_Exercise directions_:
Without the images, print all the entries below exactly as given.

_Given data_:
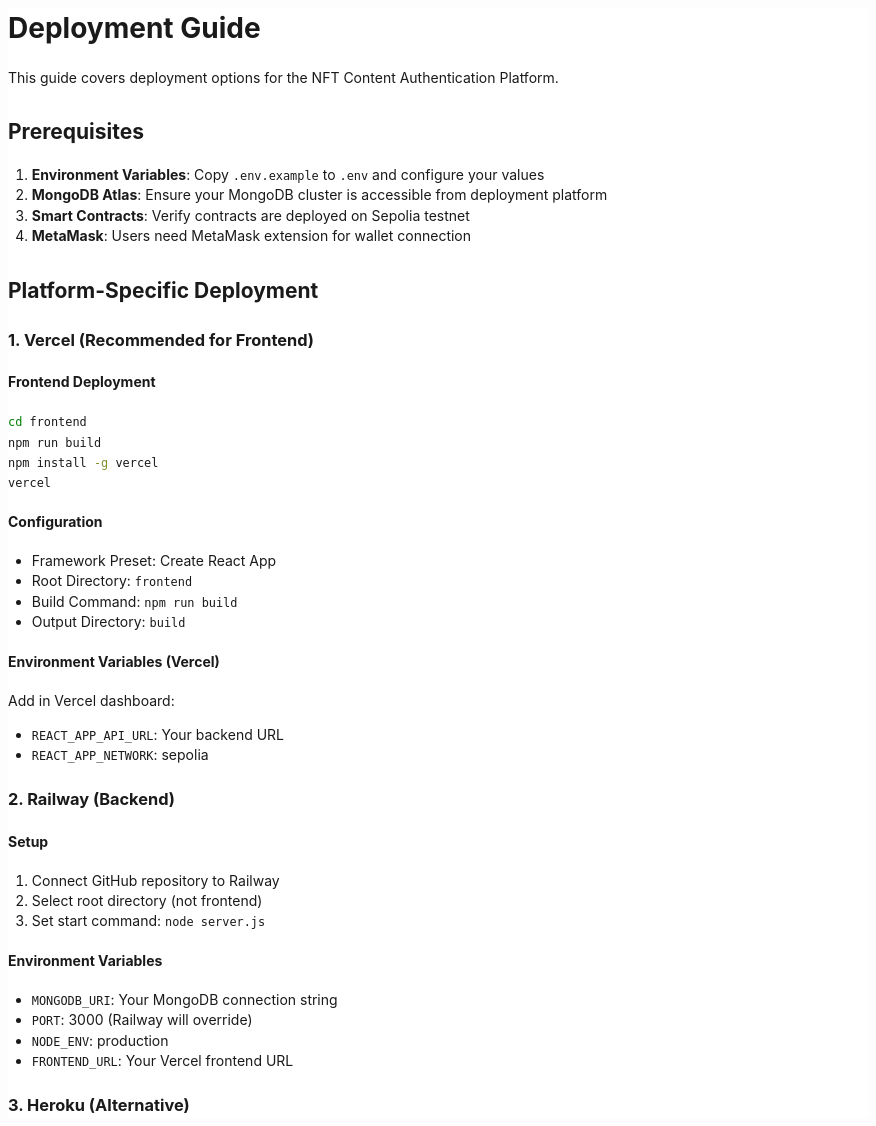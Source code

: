 # Deployment Guide

This guide covers deployment options for the NFT Content Authentication Platform.

## Prerequisites

1. **Environment Variables**: Copy `.env.example` to `.env` and configure your values
2. **MongoDB Atlas**: Ensure your MongoDB cluster is accessible from deployment platform
3. **Smart Contracts**: Verify contracts are deployed on Sepolia testnet
4. **MetaMask**: Users need MetaMask extension for wallet connection

## Platform-Specific Deployment

### 1. Vercel (Recommended for Frontend)

#### Frontend Deployment
```bash
cd frontend
npm run build
npm install -g vercel
vercel
```

#### Configuration
- Framework Preset: Create React App
- Root Directory: `frontend`
- Build Command: `npm run build`
- Output Directory: `build`

#### Environment Variables (Vercel)
Add in Vercel dashboard:
- `REACT_APP_API_URL`: Your backend URL
- `REACT_APP_NETWORK`: sepolia

### 2. Railway (Backend)

#### Setup
1. Connect GitHub repository to Railway
2. Select root directory (not frontend)
3. Set start command: `node server.js`

#### Environment Variables
- `MONGODB_URI`: Your MongoDB connection string
- `PORT`: 3000 (Railway will override)
- `NODE_ENV`: production
- `FRONTEND_URL`: Your Vercel frontend URL

### 3. Heroku (Alternative)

_Response_:
Source code

: # Deployment Guide

This guide covers deployment options for the NFT Content Authentication Platform.

## Prerequisites

1. **Environment Variables**: Copy `.env.example` to `.env` and configure your values
2. **MongoDB Atlas**: Ensure your MongoDB cluster is accessible from deployment platform
3. **Smart Contracts**: Verify contracts are deployed on Sepolia testnet
4. **MetaMask**: Users need MetaMask extension for wallet connection

## Platform-Specific Deployment

### 1. Vercel (Recommended for Frontend)

#### Frontend Deployment
```bash
cd frontend
npm run build
npm install -g vercel
vercel
```

#### Configuration
- Framework Preset: Create React App
- Root Directory: `frontend`
- Build Command: `npm run build`
- Output Directory: `build`

#### Environment Variables (Vercel)
Add in Vercel dashboard:
- `REACT_APP_API_URL`: Your backend URL
- `REACT_APP_NETWORK`: sepolia

### 2. Railway (Backend)

#### Setup
1. Connect GitHub repository to Railway
2. Select root directory (not frontend)
3. Set start command: `node server.js`

#### Environment Variables
- `MONGODB_URI`: Your MongoDB connection string
- `PORT`: 3000 (Railway will override)
- `NODE_ENV`: production
- `FRONTEND_URL`: Your Vercel frontend URL

### 3. Heroku (Alternative)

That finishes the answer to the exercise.